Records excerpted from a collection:
┏━━

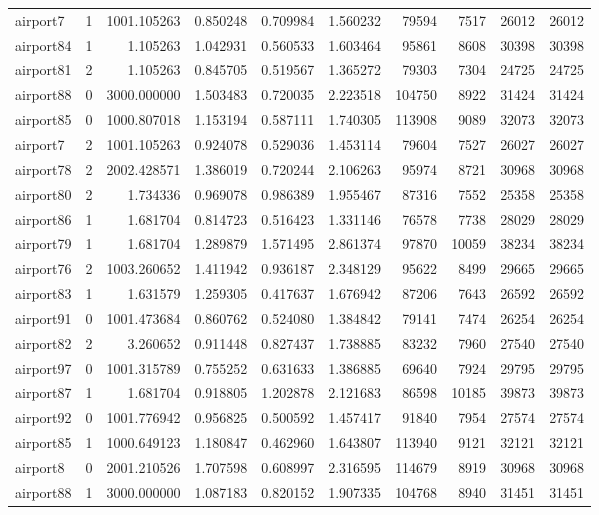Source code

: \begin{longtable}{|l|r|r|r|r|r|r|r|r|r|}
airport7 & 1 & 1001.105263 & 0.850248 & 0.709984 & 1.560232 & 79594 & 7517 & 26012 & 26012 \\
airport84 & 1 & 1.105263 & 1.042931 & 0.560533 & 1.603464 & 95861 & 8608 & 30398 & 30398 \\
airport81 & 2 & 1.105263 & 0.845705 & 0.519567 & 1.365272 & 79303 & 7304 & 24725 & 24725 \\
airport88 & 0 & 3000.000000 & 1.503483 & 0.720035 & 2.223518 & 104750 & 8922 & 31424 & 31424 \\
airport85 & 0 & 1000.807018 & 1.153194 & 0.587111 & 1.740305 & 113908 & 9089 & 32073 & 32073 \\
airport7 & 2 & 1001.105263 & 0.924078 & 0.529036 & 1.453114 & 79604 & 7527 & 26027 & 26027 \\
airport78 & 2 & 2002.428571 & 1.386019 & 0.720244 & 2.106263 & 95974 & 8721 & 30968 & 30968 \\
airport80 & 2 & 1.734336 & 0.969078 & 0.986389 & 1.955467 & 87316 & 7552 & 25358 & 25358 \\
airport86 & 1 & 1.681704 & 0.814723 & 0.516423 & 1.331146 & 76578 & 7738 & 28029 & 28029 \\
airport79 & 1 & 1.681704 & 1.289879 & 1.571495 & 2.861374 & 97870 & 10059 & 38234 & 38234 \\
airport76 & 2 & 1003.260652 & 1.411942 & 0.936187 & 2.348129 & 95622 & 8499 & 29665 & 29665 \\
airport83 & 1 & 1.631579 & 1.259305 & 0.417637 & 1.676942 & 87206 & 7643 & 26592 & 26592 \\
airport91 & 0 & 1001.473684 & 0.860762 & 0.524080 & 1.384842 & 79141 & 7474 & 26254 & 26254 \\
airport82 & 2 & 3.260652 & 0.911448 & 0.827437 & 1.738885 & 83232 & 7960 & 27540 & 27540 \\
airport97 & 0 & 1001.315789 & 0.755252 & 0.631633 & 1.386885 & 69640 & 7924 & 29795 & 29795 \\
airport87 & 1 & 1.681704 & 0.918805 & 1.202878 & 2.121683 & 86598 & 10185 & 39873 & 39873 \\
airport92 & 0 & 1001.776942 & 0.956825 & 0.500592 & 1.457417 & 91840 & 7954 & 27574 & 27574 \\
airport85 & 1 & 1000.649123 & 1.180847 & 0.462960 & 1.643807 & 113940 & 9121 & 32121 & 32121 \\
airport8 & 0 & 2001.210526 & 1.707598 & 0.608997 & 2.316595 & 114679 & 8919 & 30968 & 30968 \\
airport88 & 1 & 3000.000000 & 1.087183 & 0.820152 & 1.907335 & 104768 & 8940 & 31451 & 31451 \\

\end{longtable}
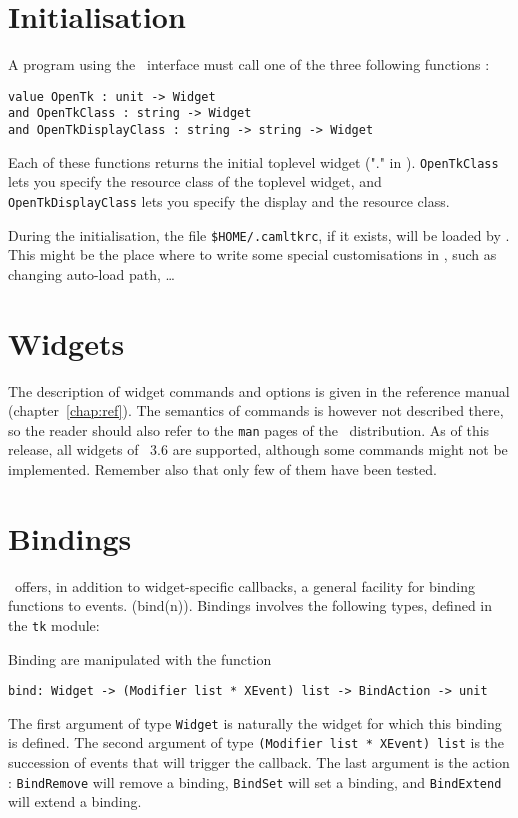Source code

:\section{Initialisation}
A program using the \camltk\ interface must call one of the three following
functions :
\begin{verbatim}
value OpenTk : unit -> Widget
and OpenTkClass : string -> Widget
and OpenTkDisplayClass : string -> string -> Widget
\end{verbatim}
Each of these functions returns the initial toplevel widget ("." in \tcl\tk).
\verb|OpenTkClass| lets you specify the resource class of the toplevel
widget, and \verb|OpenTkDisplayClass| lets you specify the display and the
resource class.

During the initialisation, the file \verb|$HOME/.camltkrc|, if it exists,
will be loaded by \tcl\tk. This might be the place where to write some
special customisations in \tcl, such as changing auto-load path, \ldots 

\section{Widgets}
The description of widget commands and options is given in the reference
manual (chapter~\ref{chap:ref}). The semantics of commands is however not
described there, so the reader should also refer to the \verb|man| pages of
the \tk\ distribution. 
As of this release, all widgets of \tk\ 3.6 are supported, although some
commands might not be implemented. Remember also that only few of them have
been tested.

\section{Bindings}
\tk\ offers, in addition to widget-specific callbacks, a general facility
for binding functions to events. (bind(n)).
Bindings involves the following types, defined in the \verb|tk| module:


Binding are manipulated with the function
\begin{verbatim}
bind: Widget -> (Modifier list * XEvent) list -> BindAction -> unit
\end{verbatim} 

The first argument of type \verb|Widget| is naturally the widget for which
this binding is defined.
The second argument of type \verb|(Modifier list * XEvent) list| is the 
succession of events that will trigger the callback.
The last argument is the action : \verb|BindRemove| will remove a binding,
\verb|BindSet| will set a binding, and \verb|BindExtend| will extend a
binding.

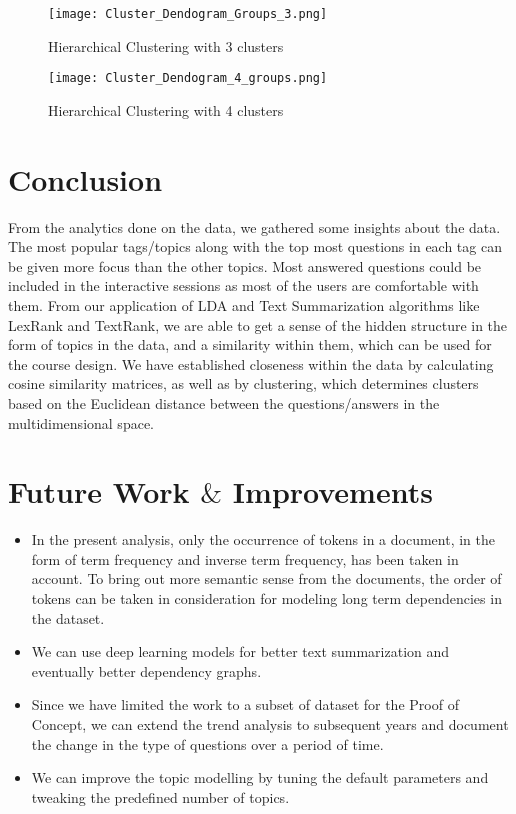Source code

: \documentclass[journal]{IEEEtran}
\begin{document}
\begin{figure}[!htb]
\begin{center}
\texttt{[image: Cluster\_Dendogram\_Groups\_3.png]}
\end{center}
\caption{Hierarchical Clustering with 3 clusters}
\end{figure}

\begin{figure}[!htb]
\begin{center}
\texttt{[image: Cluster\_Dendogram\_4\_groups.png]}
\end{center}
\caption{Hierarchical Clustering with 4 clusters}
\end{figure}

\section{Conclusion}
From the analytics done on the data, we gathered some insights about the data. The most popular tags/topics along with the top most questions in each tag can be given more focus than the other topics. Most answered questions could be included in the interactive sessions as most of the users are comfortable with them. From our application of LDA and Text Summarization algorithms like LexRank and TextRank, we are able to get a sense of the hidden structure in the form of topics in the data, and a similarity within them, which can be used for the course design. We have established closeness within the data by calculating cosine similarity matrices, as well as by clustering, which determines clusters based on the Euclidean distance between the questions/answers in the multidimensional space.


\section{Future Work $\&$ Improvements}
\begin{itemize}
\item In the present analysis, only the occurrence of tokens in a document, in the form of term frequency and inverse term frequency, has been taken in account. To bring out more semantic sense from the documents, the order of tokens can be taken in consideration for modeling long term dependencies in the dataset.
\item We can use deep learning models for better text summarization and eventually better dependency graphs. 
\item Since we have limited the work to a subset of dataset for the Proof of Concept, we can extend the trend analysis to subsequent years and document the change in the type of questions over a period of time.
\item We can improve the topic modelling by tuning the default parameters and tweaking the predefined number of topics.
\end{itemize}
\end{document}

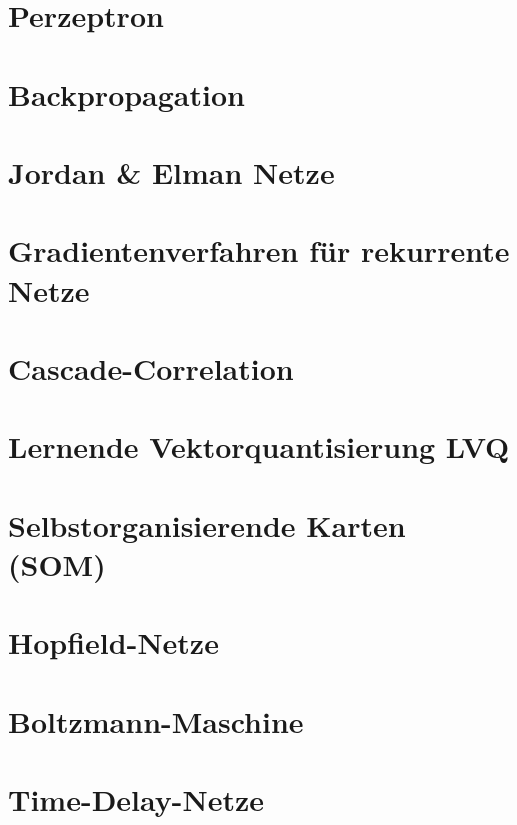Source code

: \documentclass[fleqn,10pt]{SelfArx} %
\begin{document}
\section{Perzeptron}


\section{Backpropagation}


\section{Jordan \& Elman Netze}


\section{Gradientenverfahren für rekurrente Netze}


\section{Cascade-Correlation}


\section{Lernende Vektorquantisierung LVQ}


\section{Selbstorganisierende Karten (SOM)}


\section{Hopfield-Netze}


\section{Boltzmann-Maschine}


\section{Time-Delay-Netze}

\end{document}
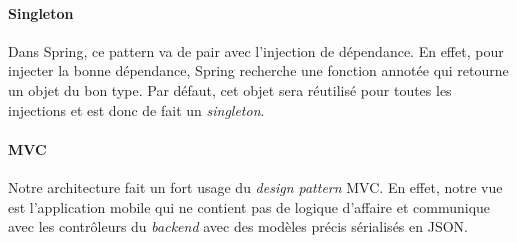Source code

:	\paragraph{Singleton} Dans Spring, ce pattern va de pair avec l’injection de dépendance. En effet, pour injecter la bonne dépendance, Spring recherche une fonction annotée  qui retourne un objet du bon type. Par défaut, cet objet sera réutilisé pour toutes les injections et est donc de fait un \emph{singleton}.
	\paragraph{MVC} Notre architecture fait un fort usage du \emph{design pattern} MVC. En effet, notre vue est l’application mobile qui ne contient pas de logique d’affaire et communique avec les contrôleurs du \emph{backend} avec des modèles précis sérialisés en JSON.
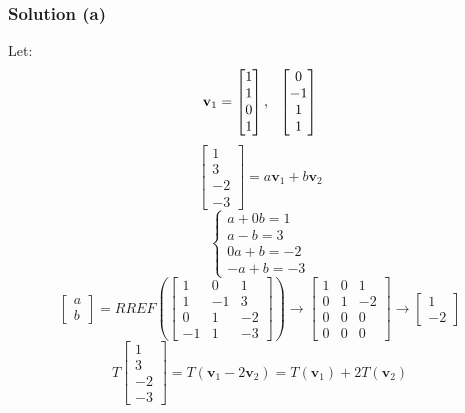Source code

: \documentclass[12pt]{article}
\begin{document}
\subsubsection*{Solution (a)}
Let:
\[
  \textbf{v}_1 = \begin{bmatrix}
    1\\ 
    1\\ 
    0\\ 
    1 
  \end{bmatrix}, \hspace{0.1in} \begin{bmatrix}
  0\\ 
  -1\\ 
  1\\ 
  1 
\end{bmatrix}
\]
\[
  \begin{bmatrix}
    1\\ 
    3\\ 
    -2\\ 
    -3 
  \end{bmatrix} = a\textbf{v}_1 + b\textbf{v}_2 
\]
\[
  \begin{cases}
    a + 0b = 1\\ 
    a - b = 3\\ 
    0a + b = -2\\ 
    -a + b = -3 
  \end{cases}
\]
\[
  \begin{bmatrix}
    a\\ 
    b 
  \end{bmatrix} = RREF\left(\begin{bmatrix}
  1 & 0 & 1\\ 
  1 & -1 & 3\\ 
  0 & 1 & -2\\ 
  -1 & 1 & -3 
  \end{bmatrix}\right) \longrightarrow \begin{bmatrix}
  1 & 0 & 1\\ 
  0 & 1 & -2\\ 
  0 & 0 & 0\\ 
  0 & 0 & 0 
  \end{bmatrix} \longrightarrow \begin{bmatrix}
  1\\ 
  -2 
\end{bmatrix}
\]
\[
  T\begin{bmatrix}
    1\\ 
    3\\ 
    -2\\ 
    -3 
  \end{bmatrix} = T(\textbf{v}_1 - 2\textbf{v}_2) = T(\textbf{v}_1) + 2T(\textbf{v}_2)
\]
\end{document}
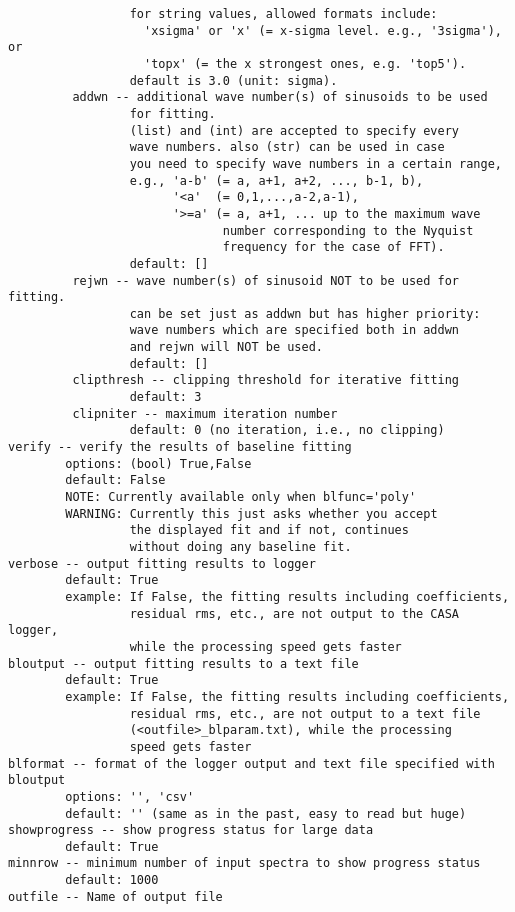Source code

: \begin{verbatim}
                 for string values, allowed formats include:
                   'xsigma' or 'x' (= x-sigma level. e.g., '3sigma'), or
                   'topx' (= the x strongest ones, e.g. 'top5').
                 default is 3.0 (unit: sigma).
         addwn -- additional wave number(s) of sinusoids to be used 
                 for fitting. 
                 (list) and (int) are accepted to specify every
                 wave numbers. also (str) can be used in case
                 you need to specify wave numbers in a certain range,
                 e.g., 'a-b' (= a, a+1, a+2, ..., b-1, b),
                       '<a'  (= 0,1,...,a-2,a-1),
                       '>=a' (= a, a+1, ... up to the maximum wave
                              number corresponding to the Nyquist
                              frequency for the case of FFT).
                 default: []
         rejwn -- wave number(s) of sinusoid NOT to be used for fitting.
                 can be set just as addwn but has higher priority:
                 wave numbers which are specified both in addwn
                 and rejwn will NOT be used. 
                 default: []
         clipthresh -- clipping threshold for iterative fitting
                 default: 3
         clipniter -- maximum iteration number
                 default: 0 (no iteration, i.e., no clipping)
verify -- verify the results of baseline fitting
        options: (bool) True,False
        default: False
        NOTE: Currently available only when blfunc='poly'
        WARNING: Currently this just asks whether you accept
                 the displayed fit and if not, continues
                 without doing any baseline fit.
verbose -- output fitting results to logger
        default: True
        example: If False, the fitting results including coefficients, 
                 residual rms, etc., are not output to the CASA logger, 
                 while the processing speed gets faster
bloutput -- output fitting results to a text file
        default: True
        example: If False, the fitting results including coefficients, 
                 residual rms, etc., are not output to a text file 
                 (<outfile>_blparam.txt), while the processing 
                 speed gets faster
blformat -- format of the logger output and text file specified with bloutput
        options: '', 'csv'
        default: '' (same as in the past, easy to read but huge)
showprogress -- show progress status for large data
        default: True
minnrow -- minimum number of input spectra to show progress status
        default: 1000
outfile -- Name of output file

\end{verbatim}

┗━━

What needs to be done: Write out exactly the lines above between the line with "frequency for the" and the line with "NOTE: Currently available", inclusive, and nothing beyond them.

Exercise solution:
                              frequency for the case of FFT).
                 default: []
         rejwn -- wave number(s) of sinusoid NOT to be used for fitting.
                 can be set just as addwn but has higher priority:
                 wave numbers which are specified both in addwn
                 and rejwn will NOT be used. 
                 default: []
         clipthresh -- clipping threshold for iterative fitting
                 default: 3
         clipniter -- maximum iteration number
                 default: 0 (no iteration, i.e., no clipping)
verify -- verify the results of baseline fitting
        options: (bool) True,False
        default: False
        NOTE: Currently available only when blfunc='poly'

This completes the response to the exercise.